▶ _What is required_: The lines wanted are those in the data below that include "principal".

[Saved entries]
━━━━━━━━
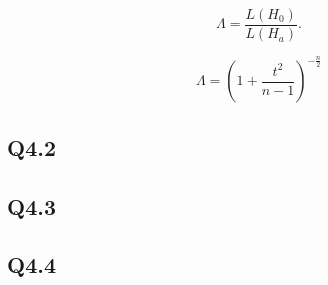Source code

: \[ \Lambda = \frac{L(H_0)}{L(H_a)}. \]

\[ \Lambda = \left( 1+\frac{t^2}{n-1}\right)^{-\frac{n}{2}} \]




\subsection{Q4.2}

\subsection{Q4.3}

\subsection{Q4.4}
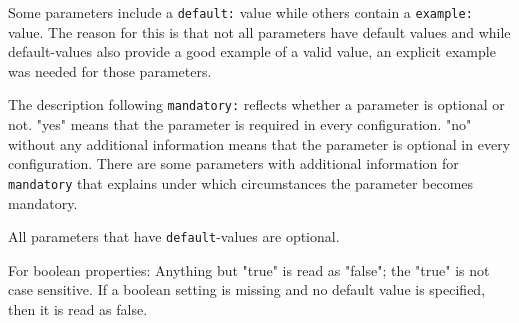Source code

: Some parameters include a \texttt{default:} value while others contain a \texttt{example:} value. The reason for this is that not all parameters have default values and while default-values also provide a good example of a valid value, an explicit example was needed for those parameters.

The description following \texttt{mandatory:}  reflects whether a parameter is optional or not. "yes" means that the parameter is required in every configuration. "no" without any additional information means that the parameter is optional in every configuration. There are some parameters with additional information for \texttt{mandatory} that explains under which circumstances the parameter becomes mandatory.

All parameters that have \texttt{default}-values are optional.

For boolean properties: Anything but "true" is read as "false"; the "true" is not case sensitive. If a boolean setting is missing and no default value is specified, then it is read as false.

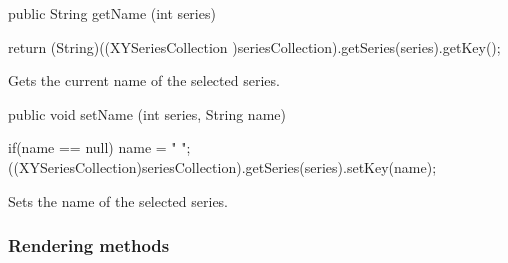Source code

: \begin{htmlonly}
\end{htmlonly}
\begin{code}

   public String getName (int series) \begin{hide} {
      return (String)((XYSeriesCollection )seriesCollection).getSeries(series).getKey();
   }\end{hide}
\end{code}
\begin{tabb}
   Gets the current name of the selected series.
\end{tabb}
\begin{htmlonly}
\end{htmlonly}
\begin{code}

   public void setName (int series, String name) \begin{hide} {
      if(name == null)
         name = " ";
      ((XYSeriesCollection)seriesCollection).getSeries(series).setKey(name);
   }\end{hide}
\end{code}
\begin{tabb}
   Sets the name of the selected series.
\end{tabb}
\begin{htmlonly}
\end{htmlonly}


\newpage
\subsubsection*{Rendering methods}

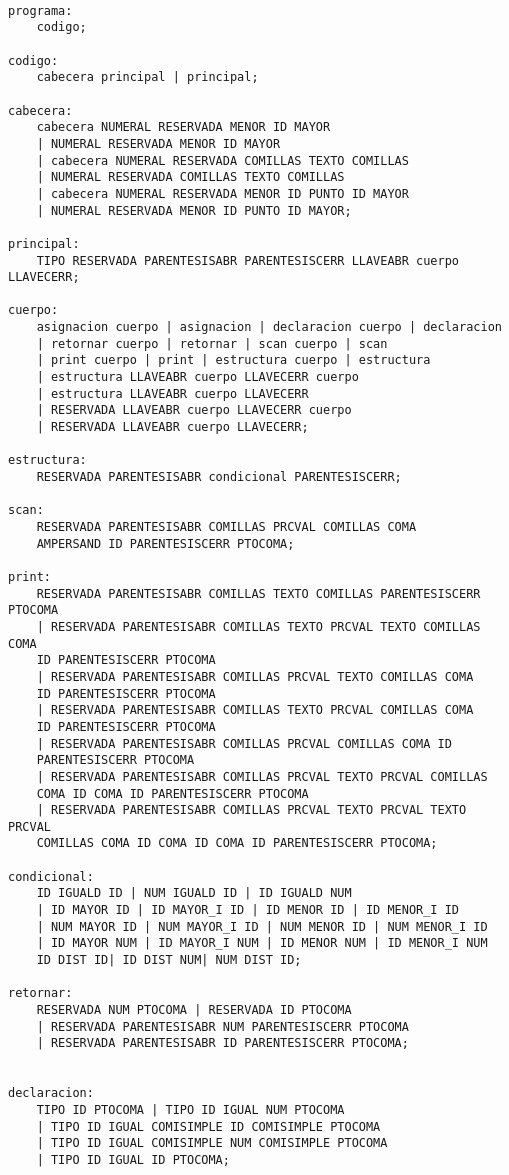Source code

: \documentclass[aspectratio=169]{article}
\begin{document}
\begin{lstlisting}

programa:
	codigo;

codigo:
	cabecera principal | principal;

cabecera:
	cabecera NUMERAL RESERVADA MENOR ID MAYOR
	| NUMERAL RESERVADA MENOR ID MAYOR
	| cabecera NUMERAL RESERVADA COMILLAS TEXTO COMILLAS
	| NUMERAL RESERVADA COMILLAS TEXTO COMILLAS
	| cabecera NUMERAL RESERVADA MENOR ID PUNTO ID MAYOR
	| NUMERAL RESERVADA MENOR ID PUNTO ID MAYOR;

principal:
	TIPO RESERVADA PARENTESISABR PARENTESISCERR LLAVEABR cuerpo LLAVECERR;

cuerpo:
	asignacion cuerpo | asignacion | declaracion cuerpo | declaracion
	| retornar cuerpo | retornar | scan cuerpo | scan
	| print cuerpo | print | estructura cuerpo | estructura
	| estructura LLAVEABR cuerpo LLAVECERR cuerpo
	| estructura LLAVEABR cuerpo LLAVECERR
	| RESERVADA LLAVEABR cuerpo LLAVECERR cuerpo
	| RESERVADA LLAVEABR cuerpo LLAVECERR;

estructura:
	RESERVADA PARENTESISABR condicional PARENTESISCERR;

scan:
	RESERVADA PARENTESISABR COMILLAS PRCVAL COMILLAS COMA
	AMPERSAND ID PARENTESISCERR PTOCOMA;

print:
	RESERVADA PARENTESISABR COMILLAS TEXTO COMILLAS PARENTESISCERR PTOCOMA
	| RESERVADA PARENTESISABR COMILLAS TEXTO PRCVAL TEXTO COMILLAS COMA
	ID PARENTESISCERR PTOCOMA
	| RESERVADA PARENTESISABR COMILLAS PRCVAL TEXTO COMILLAS COMA
	ID PARENTESISCERR PTOCOMA
	| RESERVADA PARENTESISABR COMILLAS TEXTO PRCVAL COMILLAS COMA
	ID PARENTESISCERR PTOCOMA
	| RESERVADA PARENTESISABR COMILLAS PRCVAL COMILLAS COMA ID
	PARENTESISCERR PTOCOMA
	| RESERVADA PARENTESISABR COMILLAS PRCVAL TEXTO PRCVAL COMILLAS
	COMA ID COMA ID PARENTESISCERR PTOCOMA
	| RESERVADA PARENTESISABR COMILLAS PRCVAL TEXTO PRCVAL TEXTO PRCVAL
	COMILLAS COMA ID COMA ID COMA ID PARENTESISCERR PTOCOMA;

condicional:
	ID IGUALD ID | NUM IGUALD ID | ID IGUALD NUM
	| ID MAYOR ID | ID MAYOR_I ID | ID MENOR ID | ID MENOR_I ID
	| NUM MAYOR ID | NUM MAYOR_I ID | NUM MENOR ID | NUM MENOR_I ID
	| ID MAYOR NUM | ID MAYOR_I NUM | ID MENOR NUM | ID MENOR_I NUM
	ID DIST ID| ID DIST NUM| NUM DIST ID;

retornar:
	RESERVADA NUM PTOCOMA | RESERVADA ID PTOCOMA
	| RESERVADA PARENTESISABR NUM PARENTESISCERR PTOCOMA
	| RESERVADA PARENTESISABR ID PARENTESISCERR PTOCOMA;


declaracion:
	TIPO ID PTOCOMA | TIPO ID IGUAL NUM PTOCOMA
	| TIPO ID IGUAL COMISIMPLE ID COMISIMPLE PTOCOMA
	| TIPO ID IGUAL COMISIMPLE NUM COMISIMPLE PTOCOMA
	| TIPO ID IGUAL ID PTOCOMA;


\end{lstlisting}
\end{document}
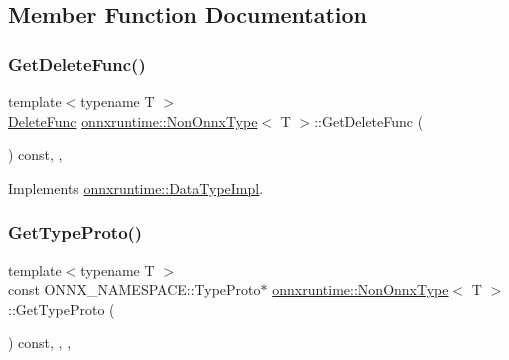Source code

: \subsection{Member Function Documentation}
\mbox{\label{classonnxruntime_1_1NonOnnxType_a98dc87744e3754168fc7fa333401b873}} 
\subsubsection{\texorpdfstring{Get\+Delete\+Func()}{GetDeleteFunc()}}
{\footnotesize\ttfamily template$<$typename T $>$ \\
\mbox{\hyperlink{namespaceonnxruntime_a8dcea0e1aa8476e3d09d5a44a0ca4516}{Delete\+Func}} \mbox{\hyperlink{classonnxruntime_1_1NonOnnxType}{onnxruntime\+::\+Non\+Onnx\+Type}}$<$ T $>$\+::Get\+Delete\+Func (\begin{DoxyParamCaption}{ }\end{DoxyParamCaption}) const\hspace{0.3cm}{\ttfamily [inline]}, {\ttfamily [override]}, {\ttfamily [virtual]}}



Implements \mbox{\hyperlink{classonnxruntime_1_1DataTypeImpl_affe669c89722b1eb854f31d061a60e46}{onnxruntime\+::\+Data\+Type\+Impl}}.

\mbox{\label{classonnxruntime_1_1NonOnnxType_af0dfad01d0ab54a20a68a7cf56a6367f}} 
\subsubsection{\texorpdfstring{Get\+Type\+Proto()}{GetTypeProto()}}
{\footnotesize\ttfamily template$<$typename T $>$ \\
const O\+N\+N\+X\+\_\+\+N\+A\+M\+E\+S\+P\+A\+C\+E\+::\+Type\+Proto$\ast$ \mbox{\hyperlink{classonnxruntime_1_1NonOnnxType}{onnxruntime\+::\+Non\+Onnx\+Type}}$<$ T $>$\+::Get\+Type\+Proto (\begin{DoxyParamCaption}{ }\end{DoxyParamCaption}) const\hspace{0.3cm}{\ttfamily [inline]}, {\ttfamily [final]}, {\ttfamily [override]}, {\ttfamily [virtual]}}



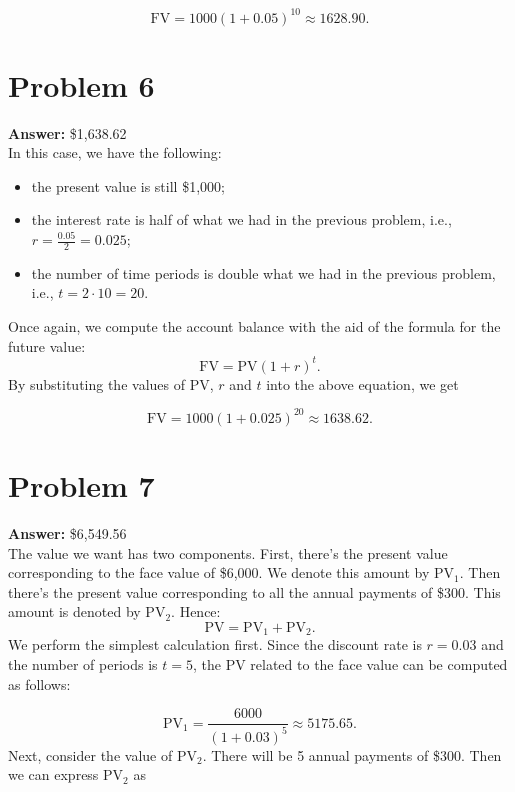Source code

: \documentclass[11pt]{article}
\newcommand{\pv}{\mathrm{PV}}
\newcommand{\fv}{\mathrm{FV}}
\begin{document}
\begin{equation}
\fv=1000(1+0.05)^{10}\approx 1628.90.
\end{equation}
\section*{Problem 6}
\label{sec:org281acae}

\textbf{Answer:} \$1,638.62\\

In this case, we have the following:
\begin{itemize}
\item the present value is still \$1,000;
\item the interest rate is half of what we had in the previous problem, i.e.,
\(r=\frac{0.05}{2}=0.025\);
\item the number of time periods is double what we had in the previous problem,
i.e., \(t=2\cdot 10=20\).
\end{itemize}
Once again, we compute the account balance with the aid of the formula for the
future value:
\begin{equation}
\fv=\pv(1+r)^t.
\end{equation}
By substituting the values of \(\pv\), \(r\) and \(t\) into the above
equation, we get

\begin{equation}
\fv=1000(1+0.025)^{20}\approx 1638.62.
\end{equation}
\section*{Problem 7}
\label{sec:orge0c7860}

\textbf{Answer:} \$6,549.56\\

The value we want has two components. First, there's the present value
corresponding to the face value of \$6,000. We denote this amount by \(\pv_1\).
Then there's the present value corresponding to all the annual payments of \$300.
This amount is denoted by \(\pv_2\). Hence:
\begin{equation}
\pv=\pv_1+\pv_2.
\end{equation}
We perform the simplest calculation first. Since the discount rate is \(r=0.03\)
and the number of periods is \(t=5\), the PV related to the face value can be
computed as follows:

\begin{equation}
\pv_1=\frac{6000}{(1+0.03)^5}\approx 5175.65.
\end{equation}
Next, consider the value of \(\pv_2\). There will be 5 annual payments of
\$300. Then we can express \(\pv_2\) as
\end{document}
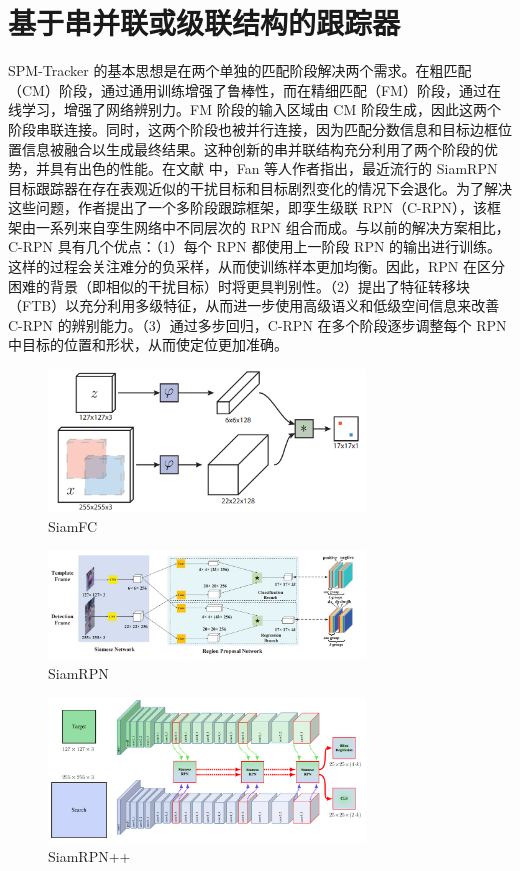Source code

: \section{基于串并联或级联结构的跟踪器}
SPM-Tracker \cite{SPM} 的基本思想是在两个单独的匹配阶段解决两个需求。在粗匹配（CM）阶段，通过通用训练增强了鲁棒性，而在精细匹配（FM）阶段，通过在线学习，增强了网络辨别力。FM 阶段的输入区域由 CM 阶段生成，因此这两个阶段串联连接。同时，这两个阶段也被并行连接，因为匹配分数信息和目标边框位置信息被融合以生成最终结果。这种创新的串并联结构充分利用了两个阶段的优势，并具有出色的性能。在文献 \cite{fan2019siamese} 中，Fan 等人作者指出，最近流行的 SiamRPN \cite{SiamRPN} 目标跟踪器在存在表观近似的干扰目标和目标剧烈变化的情况下会退化。为了解决这些问题，作者提出了一个多阶段跟踪框架，即孪生级联 RPN（C-RPN），该框架由一系列来自孪生网络中不同层次的 RPN 组合而成。与以前的解决方案相比，C-RPN 具有几个优点：（1）每个 RPN 都使用上一阶段 RPN 的输出进行训练。这样的过程会关注难分的负采样，从而使训练样本更加均衡。因此，RPN 在区分困难的背景（即相似的干扰目标）时将更具判别性。（2）提出了特征转移块（FTB）以充分利用多级特征，从而进一步使用高级语义和低级空间信息来改善 C-RPN 的辨别能力。（3）通过多步回归，C-RPN 在多个阶段逐步调整每个 RPN 中目标的位置和形状，从而使定位更加准确。
\iffalse
\begin{figure}
\centering
\includegraphics[width=0.75\textwidth]{Img/related/SiamFC.png}
\caption{SiamFC}
\end{figure}

\begin{figure}
\centering
\includegraphics[width=0.75\textwidth]{Img/related/SiamRPN.png}
\caption{SiamRPN}
\end{figure}

\begin{figure}
\centering
\includegraphics[width=0.75\textwidth]{Img/related/SiamRPN++.png}
\caption{SiamRPN++}
\end{figure}

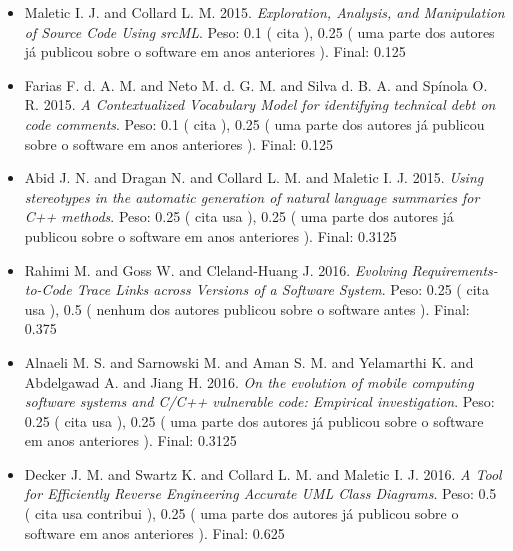 \begin{itemize}
\item Maletic I. J. and Collard L. M.
      2015.
        \textit{ Exploration, Analysis, and Manipulation of Source Code Using srcML}.
      Peso:
      0.1 (
          cita
      ),
      0.25 (
uma parte dos autores já publicou sobre o software em anos anteriores
      ).
      Final:
      0.125

\item Farias F. d. A. M. and Neto M. d. G. M. and Silva d. B. A. and Spínola O. R.
      2015.
        \textit{ A Contextualized Vocabulary Model for identifying technical debt on code comments}.
      Peso:
      0.1 (
          cita
      ),
      0.25 (
uma parte dos autores já publicou sobre o software em anos anteriores
      ).
      Final:
      0.125

\item Abid J. N. and Dragan N. and Collard L. M. and Maletic I. J.
      2015.
        \textit{ Using stereotypes in the automatic generation of natural language summaries for C++ methods}.
      Peso:
      0.25 (
          cita
          usa
      ),
      0.25 (
uma parte dos autores já publicou sobre o software em anos anteriores
      ).
      Final:
      0.3125

\item Rahimi M. and Goss W. and Cleland-Huang J.
      2016.
        \textit{ Evolving Requirements-to-Code Trace Links across Versions of a Software System}.
      Peso:
      0.25 (
          cita
          usa
      ),
      0.5 (
nenhum dos autores publicou sobre o software antes
      ).
      Final:
      0.375

\item Alnaeli M. S. and Sarnowski M. and Aman S. M. and Yelamarthi K. and Abdelgawad A. and Jiang H.
      2016.
        \textit{ On the evolution of mobile computing software systems and C/C++ vulnerable code: Empirical investigation}.
      Peso:
      0.25 (
          cita
          usa
      ),
      0.25 (
uma parte dos autores já publicou sobre o software em anos anteriores
      ).
      Final:
      0.3125

\item Decker J. M. and Swartz K. and Collard L. M. and Maletic I. J.
      2016.
        \textit{ A Tool for Efficiently Reverse Engineering Accurate UML Class Diagrams}.
      Peso:
      0.5 (
          cita
          usa
          contribui
      ),
      0.25 (
uma parte dos autores já publicou sobre o software em anos anteriores
      ).
      Final:
      0.625


\end{itemize}
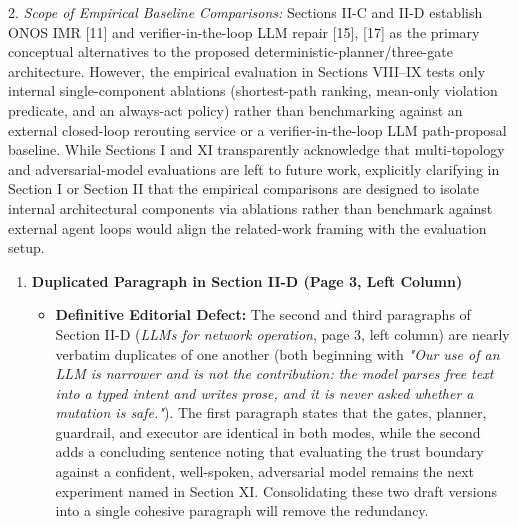 \documentclass[11pt,a4paper]{article}
\begin{document}
2. \emph{Scope of Empirical Baseline Comparisons:} Sections II-C and II-D establish ONOS IMR [11] and verifier-in-the-loop LLM repair [15], [17] as the primary conceptual alternatives to the proposed deterministic-planner/three-gate architecture. However, the empirical evaluation in Sections VIII–IX tests only internal single-component ablations (shortest-path ranking, mean-only violation predicate, and an always-act policy) rather than benchmarking against an external closed-loop rerouting service or a verifier-in-the-loop LLM path-proposal baseline. While Sections I and XI transparently acknowledge that multi-topology and adversarial-model evaluations are left to future work, explicitly clarifying in Section I or Section II that the empirical comparisons are designed to isolate internal architectural components via ablations rather than benchmark against external agent loops would align the related-work framing with the evaluation setup.
\begin{enumerate}[leftmargin=1.6em,itemsep=3pt]
\item \textbf{Duplicated Paragraph in Section II-D (Page 3, Left Column)}
\begin{itemize}[leftmargin=1.8em,itemsep=2pt]
\item \textbf{Definitive Editorial Defect:} The second and third paragraphs of Section II-D (\emph{LLMs for network operation}, page 3, left column) are nearly verbatim duplicates of one another (both beginning with \emph{"Our use of an LLM is narrower and is not the contribution: the model parses free text into a typed intent and writes prose, and it is never asked whether a mutation is safe."}). The first paragraph states that the gates, planner, guardrail, and executor are identical in both modes, while the second adds a concluding sentence noting that evaluating the trust boundary against a confident, well-spoken, adversarial model remains the next experiment named in Section XI. Consolidating these two draft versions into a single cohesive paragraph will remove the redundancy.
\end{itemize}
\end{enumerate}
\end{document}
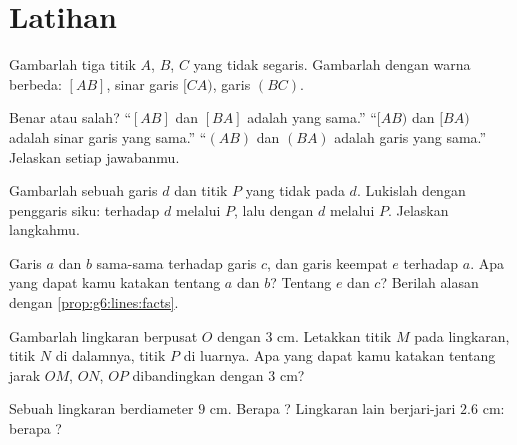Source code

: \section{Latihan}

\begin{exercise}[$\star$]\label{exo:g6:lines:1}
Gambarlah tiga titik $A$, $B$, $C$ yang tidak segaris. Gambarlah
dengan warna berbeda:  $[AB]$, sinar garis $[CA)$, garis $(BC)$.
\end{exercise}

\begin{exercise}[$\star$]\label{exo:g6:lines:2}
Benar atau salah? ``$[AB]$ dan $[BA]$ adalah  yang sama.''
``$[AB)$ dan $[BA)$ adalah sinar garis yang sama.'' ``$(AB)$ dan
$(BA)$ adalah garis yang sama.'' Jelaskan setiap jawabanmu.
\end{exercise}

\begin{exercise}[$\star$]\label{exo:g6:lines:3}
Gambarlah sebuah garis $d$ dan titik $P$ yang tidak pada $d$.
Lukislah dengan penggaris siku:  terhadap $d$ melalui
$P$, lalu  dengan $d$ melalui $P$. Jelaskan langkahmu.
\end{exercise}

\begin{exercise}[$\star$]\label{exo:g6:lines:4}
Garis $a$ dan $b$ sama-sama  terhadap garis $c$, dan garis
keempat $e$  terhadap $a$. Apa yang dapat kamu katakan
tentang $a$ dan $b$? Tentang $e$ dan $c$? Berilah alasan dengan
\cref{prop:g6:lines:facts}.
\end{exercise}

\begin{exercise}[$\star$]\label{exo:g6:lines:5}
Gambarlah lingkaran berpusat $O$ dengan  $3$ cm. Letakkan
titik $M$ pada lingkaran, titik $N$ di dalamnya, titik $P$ di luarnya.
Apa yang dapat kamu katakan tentang jarak $OM$, $ON$, $OP$
dibandingkan dengan $3$ cm?
\end{exercise}

\begin{exercise}[$\star$]\label{exo:g6:lines:6}
Sebuah lingkaran berdiameter $9$ cm. Berapa ? Lingkaran
lain berjari-jari $2.6$ cm: berapa ?
\end{exercise}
━━━━━━━━
▶ _Problem solution_:
	cabecera principal | principal;
principal:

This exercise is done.